(Collected data)

== Segment start ==

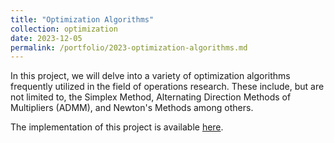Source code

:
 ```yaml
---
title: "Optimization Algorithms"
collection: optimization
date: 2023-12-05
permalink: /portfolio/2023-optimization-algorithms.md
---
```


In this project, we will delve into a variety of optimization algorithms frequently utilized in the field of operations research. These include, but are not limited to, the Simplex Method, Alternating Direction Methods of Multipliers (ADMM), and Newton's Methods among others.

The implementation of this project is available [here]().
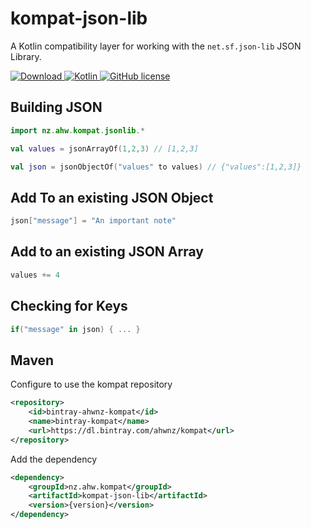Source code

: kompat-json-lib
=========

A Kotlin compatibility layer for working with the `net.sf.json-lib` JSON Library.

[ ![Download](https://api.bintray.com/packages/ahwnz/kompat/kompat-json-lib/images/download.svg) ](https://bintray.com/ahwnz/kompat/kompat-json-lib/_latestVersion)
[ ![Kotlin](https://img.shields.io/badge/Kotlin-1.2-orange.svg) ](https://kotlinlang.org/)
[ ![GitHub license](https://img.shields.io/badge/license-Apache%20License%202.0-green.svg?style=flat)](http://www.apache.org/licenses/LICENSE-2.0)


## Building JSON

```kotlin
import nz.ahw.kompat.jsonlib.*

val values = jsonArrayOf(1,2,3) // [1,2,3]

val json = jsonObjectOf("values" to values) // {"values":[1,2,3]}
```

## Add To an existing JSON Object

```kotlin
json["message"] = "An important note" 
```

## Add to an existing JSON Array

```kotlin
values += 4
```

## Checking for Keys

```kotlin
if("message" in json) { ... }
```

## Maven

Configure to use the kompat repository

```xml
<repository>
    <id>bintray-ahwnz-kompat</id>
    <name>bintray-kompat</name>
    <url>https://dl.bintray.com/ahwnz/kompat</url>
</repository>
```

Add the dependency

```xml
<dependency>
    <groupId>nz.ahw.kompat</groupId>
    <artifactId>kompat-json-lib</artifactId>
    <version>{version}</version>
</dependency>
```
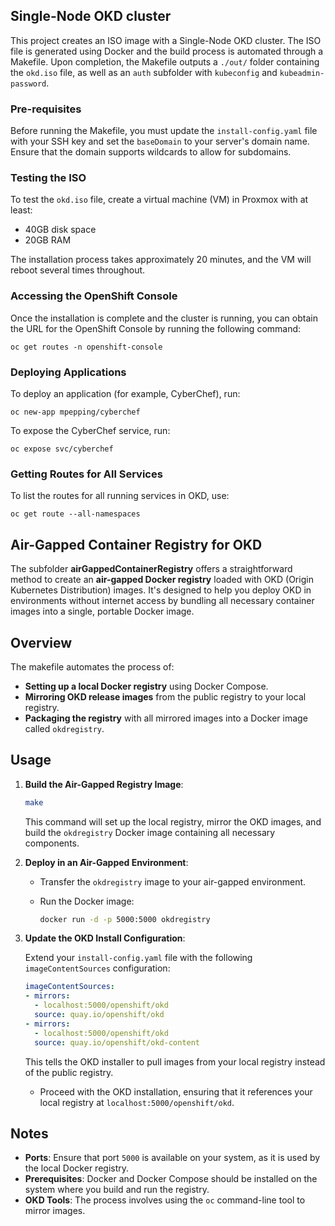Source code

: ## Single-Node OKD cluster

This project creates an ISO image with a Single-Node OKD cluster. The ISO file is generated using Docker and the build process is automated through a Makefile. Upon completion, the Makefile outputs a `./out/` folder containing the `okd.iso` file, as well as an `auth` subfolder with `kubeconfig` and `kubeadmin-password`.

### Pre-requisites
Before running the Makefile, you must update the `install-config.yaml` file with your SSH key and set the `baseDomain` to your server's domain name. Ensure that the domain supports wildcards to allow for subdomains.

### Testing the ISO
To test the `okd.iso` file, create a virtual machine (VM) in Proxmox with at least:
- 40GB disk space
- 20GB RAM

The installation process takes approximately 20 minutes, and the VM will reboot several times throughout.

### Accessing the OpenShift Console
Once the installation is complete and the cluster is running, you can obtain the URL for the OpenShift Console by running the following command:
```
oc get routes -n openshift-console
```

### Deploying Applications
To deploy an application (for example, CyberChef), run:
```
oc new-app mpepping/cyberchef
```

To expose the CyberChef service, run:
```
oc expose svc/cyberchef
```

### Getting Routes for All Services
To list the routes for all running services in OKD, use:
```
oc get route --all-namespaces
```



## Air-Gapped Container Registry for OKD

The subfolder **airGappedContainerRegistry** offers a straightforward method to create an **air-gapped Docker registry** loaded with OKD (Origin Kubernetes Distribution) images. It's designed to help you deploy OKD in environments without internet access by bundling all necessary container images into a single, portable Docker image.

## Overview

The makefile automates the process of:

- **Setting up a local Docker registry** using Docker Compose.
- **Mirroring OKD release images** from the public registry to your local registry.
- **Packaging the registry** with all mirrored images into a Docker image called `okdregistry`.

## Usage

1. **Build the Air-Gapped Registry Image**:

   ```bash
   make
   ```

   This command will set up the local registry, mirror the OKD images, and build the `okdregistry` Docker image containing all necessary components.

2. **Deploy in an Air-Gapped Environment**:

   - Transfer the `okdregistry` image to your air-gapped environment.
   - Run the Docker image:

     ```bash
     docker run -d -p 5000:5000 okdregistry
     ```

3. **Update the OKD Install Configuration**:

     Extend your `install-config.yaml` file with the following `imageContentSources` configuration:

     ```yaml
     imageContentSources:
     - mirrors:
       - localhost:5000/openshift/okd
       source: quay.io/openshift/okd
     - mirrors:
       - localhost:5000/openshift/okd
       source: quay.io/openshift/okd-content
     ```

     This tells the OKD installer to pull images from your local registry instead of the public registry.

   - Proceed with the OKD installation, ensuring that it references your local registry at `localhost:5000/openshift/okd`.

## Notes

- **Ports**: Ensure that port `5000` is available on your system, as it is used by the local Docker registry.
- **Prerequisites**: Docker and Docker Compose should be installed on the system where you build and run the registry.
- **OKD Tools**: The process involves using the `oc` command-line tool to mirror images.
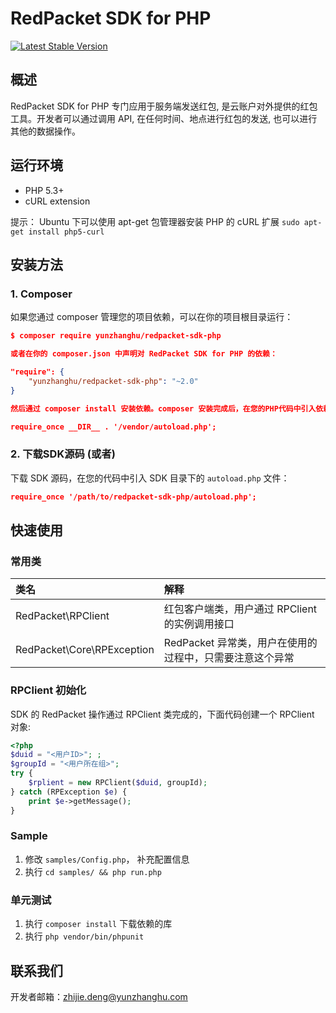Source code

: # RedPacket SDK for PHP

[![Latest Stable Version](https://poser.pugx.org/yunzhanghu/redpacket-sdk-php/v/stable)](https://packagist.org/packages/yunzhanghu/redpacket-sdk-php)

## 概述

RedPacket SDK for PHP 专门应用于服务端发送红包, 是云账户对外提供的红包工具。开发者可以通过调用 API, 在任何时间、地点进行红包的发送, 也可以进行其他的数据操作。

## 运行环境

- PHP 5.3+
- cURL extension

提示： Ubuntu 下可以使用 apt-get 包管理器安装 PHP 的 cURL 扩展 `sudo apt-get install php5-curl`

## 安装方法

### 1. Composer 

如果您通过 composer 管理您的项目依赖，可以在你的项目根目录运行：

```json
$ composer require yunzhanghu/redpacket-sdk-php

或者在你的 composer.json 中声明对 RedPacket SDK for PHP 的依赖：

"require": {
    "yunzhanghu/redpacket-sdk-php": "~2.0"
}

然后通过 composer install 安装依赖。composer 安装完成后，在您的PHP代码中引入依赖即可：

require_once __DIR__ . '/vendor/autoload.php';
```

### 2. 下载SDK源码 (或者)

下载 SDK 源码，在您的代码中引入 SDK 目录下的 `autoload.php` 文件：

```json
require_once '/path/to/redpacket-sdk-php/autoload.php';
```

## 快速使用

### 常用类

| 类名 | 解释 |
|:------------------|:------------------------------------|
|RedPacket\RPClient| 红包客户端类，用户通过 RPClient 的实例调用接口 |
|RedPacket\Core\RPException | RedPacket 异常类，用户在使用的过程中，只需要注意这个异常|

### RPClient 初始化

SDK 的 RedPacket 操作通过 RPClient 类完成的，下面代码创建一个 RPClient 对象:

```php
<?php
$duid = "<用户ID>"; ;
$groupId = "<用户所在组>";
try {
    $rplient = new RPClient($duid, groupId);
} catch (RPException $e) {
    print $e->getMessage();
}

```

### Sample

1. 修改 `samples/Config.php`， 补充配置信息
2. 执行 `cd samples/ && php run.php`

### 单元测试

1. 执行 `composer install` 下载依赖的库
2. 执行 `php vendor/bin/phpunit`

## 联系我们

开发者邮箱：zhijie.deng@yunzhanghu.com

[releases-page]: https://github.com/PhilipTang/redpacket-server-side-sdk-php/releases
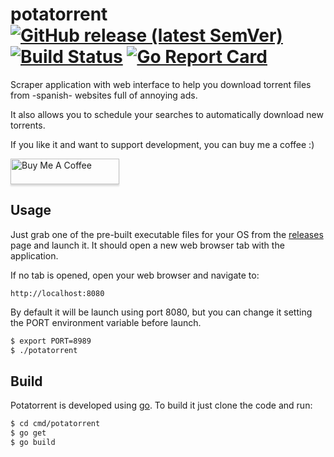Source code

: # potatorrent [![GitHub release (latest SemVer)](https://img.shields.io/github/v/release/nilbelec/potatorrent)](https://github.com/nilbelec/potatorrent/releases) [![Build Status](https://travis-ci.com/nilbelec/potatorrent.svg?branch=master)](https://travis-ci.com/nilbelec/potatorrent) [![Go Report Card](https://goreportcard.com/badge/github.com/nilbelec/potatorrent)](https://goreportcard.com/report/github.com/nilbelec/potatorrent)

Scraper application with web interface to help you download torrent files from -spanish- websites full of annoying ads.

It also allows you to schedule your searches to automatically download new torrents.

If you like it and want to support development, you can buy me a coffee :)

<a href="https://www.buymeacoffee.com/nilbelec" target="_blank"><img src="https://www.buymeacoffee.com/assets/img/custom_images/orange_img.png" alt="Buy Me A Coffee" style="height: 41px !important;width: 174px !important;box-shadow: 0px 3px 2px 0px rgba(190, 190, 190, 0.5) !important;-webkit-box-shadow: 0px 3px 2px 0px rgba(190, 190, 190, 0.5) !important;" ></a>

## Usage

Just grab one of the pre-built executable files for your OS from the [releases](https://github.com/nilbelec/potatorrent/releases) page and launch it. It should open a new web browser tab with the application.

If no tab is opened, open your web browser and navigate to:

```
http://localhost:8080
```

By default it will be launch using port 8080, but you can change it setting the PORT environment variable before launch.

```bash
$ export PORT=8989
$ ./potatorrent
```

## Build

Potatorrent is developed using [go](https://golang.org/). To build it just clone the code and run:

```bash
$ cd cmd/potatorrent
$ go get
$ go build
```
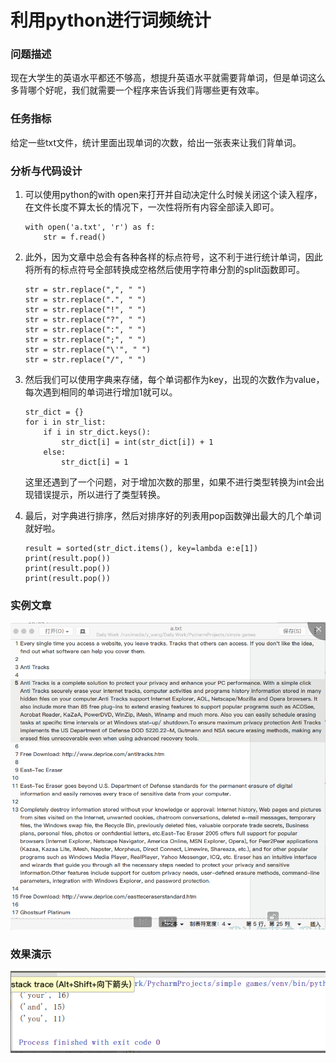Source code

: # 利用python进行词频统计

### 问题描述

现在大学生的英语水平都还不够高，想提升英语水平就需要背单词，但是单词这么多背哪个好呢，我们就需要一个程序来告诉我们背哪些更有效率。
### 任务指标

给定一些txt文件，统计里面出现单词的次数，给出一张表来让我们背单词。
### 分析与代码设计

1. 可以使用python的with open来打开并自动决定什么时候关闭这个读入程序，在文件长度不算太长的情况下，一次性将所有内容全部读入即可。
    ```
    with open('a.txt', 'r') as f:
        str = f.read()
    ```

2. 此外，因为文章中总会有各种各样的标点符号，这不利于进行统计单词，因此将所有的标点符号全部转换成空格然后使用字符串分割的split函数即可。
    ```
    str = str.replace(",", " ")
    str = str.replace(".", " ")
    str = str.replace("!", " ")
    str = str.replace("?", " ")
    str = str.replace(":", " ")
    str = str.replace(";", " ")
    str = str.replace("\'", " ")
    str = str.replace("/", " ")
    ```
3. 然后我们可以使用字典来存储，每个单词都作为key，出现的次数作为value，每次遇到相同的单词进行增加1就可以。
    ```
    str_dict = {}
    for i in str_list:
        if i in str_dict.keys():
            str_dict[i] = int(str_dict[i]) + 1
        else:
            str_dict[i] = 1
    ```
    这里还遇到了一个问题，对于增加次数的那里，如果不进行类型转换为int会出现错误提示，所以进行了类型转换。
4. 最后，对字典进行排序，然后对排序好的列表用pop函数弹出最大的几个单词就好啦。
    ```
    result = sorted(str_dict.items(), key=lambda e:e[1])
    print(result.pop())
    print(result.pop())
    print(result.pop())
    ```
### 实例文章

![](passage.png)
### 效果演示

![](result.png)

== Segment end ==

For the entries above, print exactly the lines between the one with "Configure to use the kompat repository" and the one with "The makefile automates", inclusive, with no pictures.

Configure to use the kompat repository

```xml
<repository>
    <id>bintray-ahwnz-kompat</id>
    <name>bintray-kompat</name>
    <url>https://dl.bintray.com/ahwnz/kompat</url>
</repository>
```

Add the dependency

```xml
<dependency>
    <groupId>nz.ahw.kompat</groupId>
    <artifactId>kompat-json-lib</artifactId>
    <version>{version}</version>
</dependency>
```
Source code

: ## Single-Node OKD cluster

This project creates an ISO image with a Single-Node OKD cluster. The ISO file is generated using Docker and the build process is automated through a Makefile. Upon completion, the Makefile outputs a `./out/` folder containing the `okd.iso` file, as well as an `auth` subfolder with `kubeconfig` and `kubeadmin-password`.

### Pre-requisites
Before running the Makefile, you must update the `install-config.yaml` file with your SSH key and set the `baseDomain` to your server's domain name. Ensure that the domain supports wildcards to allow for subdomains.

### Testing the ISO
To test the `okd.iso` file, create a virtual machine (VM) in Proxmox with at least:
- 40GB disk space
- 20GB RAM

The installation process takes approximately 20 minutes, and the VM will reboot several times throughout.

### Accessing the OpenShift Console
Once the installation is complete and the cluster is running, you can obtain the URL for the OpenShift Console by running the following command:
```
oc get routes -n openshift-console
```

### Deploying Applications
To deploy an application (for example, CyberChef), run:
```
oc new-app mpepping/cyberchef
```

To expose the CyberChef service, run:
```
oc expose svc/cyberchef
```

### Getting Routes for All Services
To list the routes for all running services in OKD, use:
```
oc get route --all-namespaces
```



## Air-Gapped Container Registry for OKD

The subfolder **airGappedContainerRegistry** offers a straightforward method to create an **air-gapped Docker registry** loaded with OKD (Origin Kubernetes Distribution) images. It's designed to help you deploy OKD in environments without internet access by bundling all necessary container images into a single, portable Docker image.

## Overview

The makefile automates the process of:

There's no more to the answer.